Wednesday, December 30, 2015

On the basis of all available evidence today, Ted Cruz is in fact holding a seat in the U.S. Senate illegally, with no documented proof of legal U.S. citizenship whatsoever, and proof of Canadian citizenship between the years of birth in 1970 and May 2014.

TED CRUZ IS IN THE US SENATE ILLEGALLY?

By J.B. Williams
Originally published December 4, 2015
NewsWithViews.com
US Senator Ted Cruz from Texas, has been under fire in his bid for the White House due to his Canadian citizenship records which make it quite clear that he does not meet the Constitutional “natural born Citizen” requirement for the Oval Office, despite the opinion letter from his Harvard friends.

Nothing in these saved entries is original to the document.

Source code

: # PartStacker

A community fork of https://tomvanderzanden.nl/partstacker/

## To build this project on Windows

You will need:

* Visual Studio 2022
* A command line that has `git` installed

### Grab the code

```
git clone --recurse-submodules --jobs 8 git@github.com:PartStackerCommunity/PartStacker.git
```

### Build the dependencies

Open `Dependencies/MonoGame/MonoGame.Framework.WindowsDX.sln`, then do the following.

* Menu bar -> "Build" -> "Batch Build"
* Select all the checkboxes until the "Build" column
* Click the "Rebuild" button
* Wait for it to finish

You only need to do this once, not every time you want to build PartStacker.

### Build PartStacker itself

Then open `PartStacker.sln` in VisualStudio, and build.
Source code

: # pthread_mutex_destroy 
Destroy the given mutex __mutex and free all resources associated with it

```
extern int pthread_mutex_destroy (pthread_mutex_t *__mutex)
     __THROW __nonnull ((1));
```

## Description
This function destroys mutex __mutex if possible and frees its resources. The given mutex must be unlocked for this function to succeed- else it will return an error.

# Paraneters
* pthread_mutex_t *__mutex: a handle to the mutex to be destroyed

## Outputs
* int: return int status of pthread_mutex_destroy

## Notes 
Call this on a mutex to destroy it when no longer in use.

Following a total lack of vetting on Barack Hussein Obama in 2008 and 2012, many insist that no one ever enter the Oval Office again without proper vetting, including proof of meeting all Constitutional requirements for office. Obama’s massive destruction of our Constitutional Republic has placed the issue of Constitutional eligibility on the front burner for many Americans, and partisanship has nothing to do with it.

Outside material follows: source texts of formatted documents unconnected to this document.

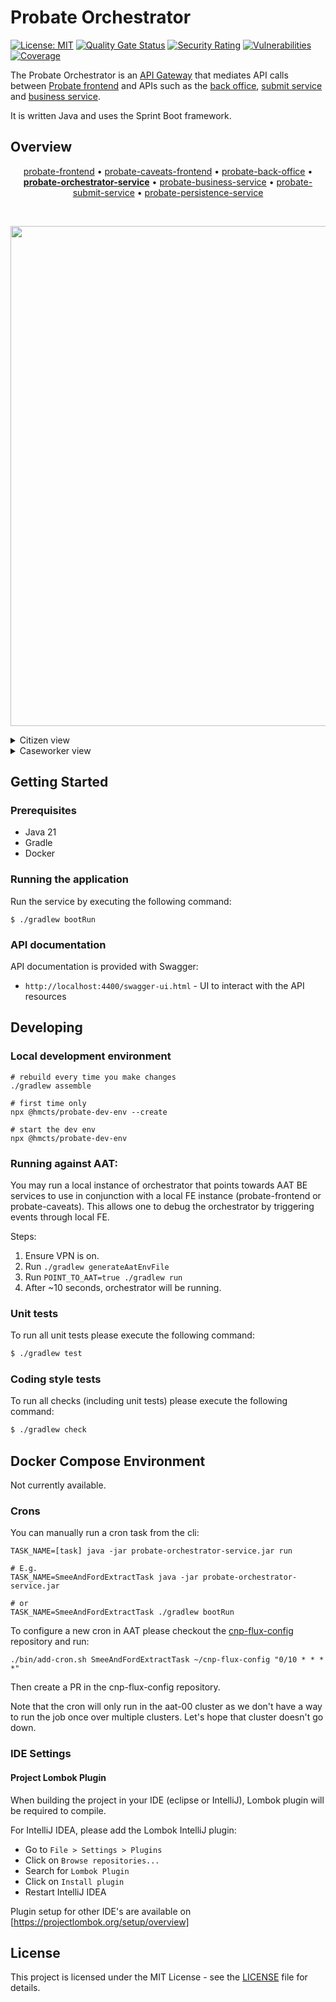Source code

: # Probate Orchestrator


[![License: MIT](https://img.shields.io/badge/License-MIT-yellow.svg)](https://opensource.org/licenses/MIT) [![Quality Gate Status](https://sonarcloud.io/api/project_badges/measure?project=Probate-Orchestrator-Service&metric=alert_status)](https://sonarcloud.io/summary/new_code?id=Probate-Orchestrator-Service) [![Security Rating](https://sonarcloud.io/api/project_badges/measure?project=Probate-Orchestrator-Service&metric=security_rating)](https://sonarcloud.io/summary/new_code?id=Probate-Orchestrator-Service) [![Vulnerabilities](https://sonarcloud.io/api/project_badges/measure?project=Probate-Orchestrator-Service&metric=vulnerabilities)](https://sonarcloud.io/summary/new_code?id=Probate-Orchestrator-Service) [![Coverage](https://sonarcloud.io/api/project_badges/measure?project=Probate-Orchestrator-Service&metric=coverage)](https://sonarcloud.io/summary/new_code?id=Probate-Orchestrator-Service)

The Probate Orchestrator is an [API Gateway](https://microservices.io/patterns/apigateway.html) that mediates API calls between [Probate frontend](https://github.com/hmcts/probate-frontend) and APIs such as the [back office](https://github.com/hmcts/probate-back-office), [submit service](https://github.com/hmcts/probate-submit-service/) and [business service](https://github.com/hmcts/probate-business-service/).

It is written Java and uses the Sprint Boot framework.

## Overview

<p align="center">
<a href="https://github.com/hmcts/probate-frontend">probate-frontend</a> • <a href="https://github.com/hmcts/probate-caveats-frontend">probate-caveats-frontend</a> • <a href="https://github.com/hmcts/probate-back-office">probate-back-office</a> • <b><a href="https://github.com/hmcts/probate-orchestrator-service">probate-orchestrator-service</a></b> • <a href="https://github.com/hmcts/probate-business-service">probate-business-service</a> • <a href="https://github.com/hmcts/probate-submit-service">probate-submit-service</a> • <a href="https://github.com/hmcts/probate-persistence-service">probate-persistence-service</a>
</p>

<br>

<p align="center">
  <img src="https://raw.githubusercontent.com/hmcts/reform-api-docs/master/docs/c4/probate/images/structurizr-probate-overview.png" width="800"/>
</p>

<details>
<summary>Citizen view</summary>
<img src="https://raw.githubusercontent.com/hmcts/reform-api-docs/master/docs/c4/probate/images/structurizr-probate-citizen.png" width="700">
</details>
<details>
<summary>Caseworker view</summary>
<img src="https://raw.githubusercontent.com/hmcts/reform-api-docs/master/docs/c4/probate/images/structurizr-probate-caseworker.png" width="700">
</details>

## Getting Started
### Prerequisites
- Java 21
- Gradle
- Docker

### Running the application
Run the service by executing the following command:  
```
$ ./gradlew bootRun
```

### API documentation

API documentation is provided with Swagger:
 - `http://localhost:4400/swagger-ui.html` - UI to interact with the API resources

## Developing

### Local development environment

```
# rebuild every time you make changes
./gradlew assemble

# first time only
npx @hmcts/probate-dev-env --create

# start the dev env
npx @hmcts/probate-dev-env
```

### Running against AAT:

You may run a local instance of orchestrator that points towards AAT BE services to use in conjunction with a local FE 
instance (probate-frontend or probate-caveats). This allows one to debug the orchestrator by triggering events through local FE.

Steps:
1. Ensure VPN is on.
2. Run `./gradlew generateAatEnvFile`
3. Run `POINT_TO_AAT=true ./gradlew run`
4. After ~10 seconds, orchestrator will be running.

### Unit tests

To run all unit tests please execute the following command:

```bash
$ ./gradlew test
```

### Coding style tests

To run all checks (including unit tests) please execute the following command:

```bash
$ ./gradlew check
```

## Docker Compose Environment

Not currently available.

### Crons

You can manually run a cron task from the cli:

```
TASK_NAME=[task] java -jar probate-orchestrator-service.jar run

# E.g.
TASK_NAME=SmeeAndFordExtractTask java -jar probate-orchestrator-service.jar

# or
TASK_NAME=SmeeAndFordExtractTask ./gradlew bootRun
```

To configure a new cron in AAT please checkout the [cnp-flux-config](https://github.com/hmcts/cnp-flux-config/) repository and run:

```
./bin/add-cron.sh SmeeAndFordExtractTask ~/cnp-flux-config "0/10 * * * *"
```

Then create a PR in the cnp-flux-config repository.

Note that the cron will only run in the aat-00 cluster as we don't have a way to run the job once over multiple clusters. Let's hope that cluster doesn't go down.


### IDE Settings

#### Project Lombok Plugin
When building the project in your IDE (eclipse or IntelliJ), Lombok plugin will be required to compile. 

For IntelliJ IDEA, please add the Lombok IntelliJ plugin:
* Go to `File > Settings > Plugins`
* Click on `Browse repositories...`
* Search for `Lombok Plugin`
* Click on `Install plugin`
* Restart IntelliJ IDEA

Plugin setup for other IDE's are available on [https://projectlombok.org/setup/overview]

## License

This project is licensed under the MIT License - see the [LICENSE](LICENSE.md) file for details.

In the effort to vet every 2016 presidential candidate, Cruz, who had once stated that both he and Barack Obama were ineligible for the Oval Office, found himself under tight scrutiny from the same people who tried to stop Obama from taking the Oval Office via fraud. Ted placed himself in the crosshairs of constitutionalists who do not care about partisan politics, by seeking an office he is not eligible to seek.
In investigating Cruz eligibility for the Oval Office, his eligibility for the US Senate came into question…
The Constitutional requirements for the US Senate are as follows;
“No Person shall be a Senator who shall not have attained to the Age of thirty Years, and been nine Years a Citizen of the United States, and who shall not, when elected, be an Inhabitant of that State for which he shall be chosen.”
At 42 years old in 2012, Ted Cruz obviously met the age requirement of 30 years. However, he also needed to meet the requirement of at least “nine Years a Citizen of the United States.” As the Constitution states, one cannot be just an “Inhabitant of that State for which he shall be chosen.”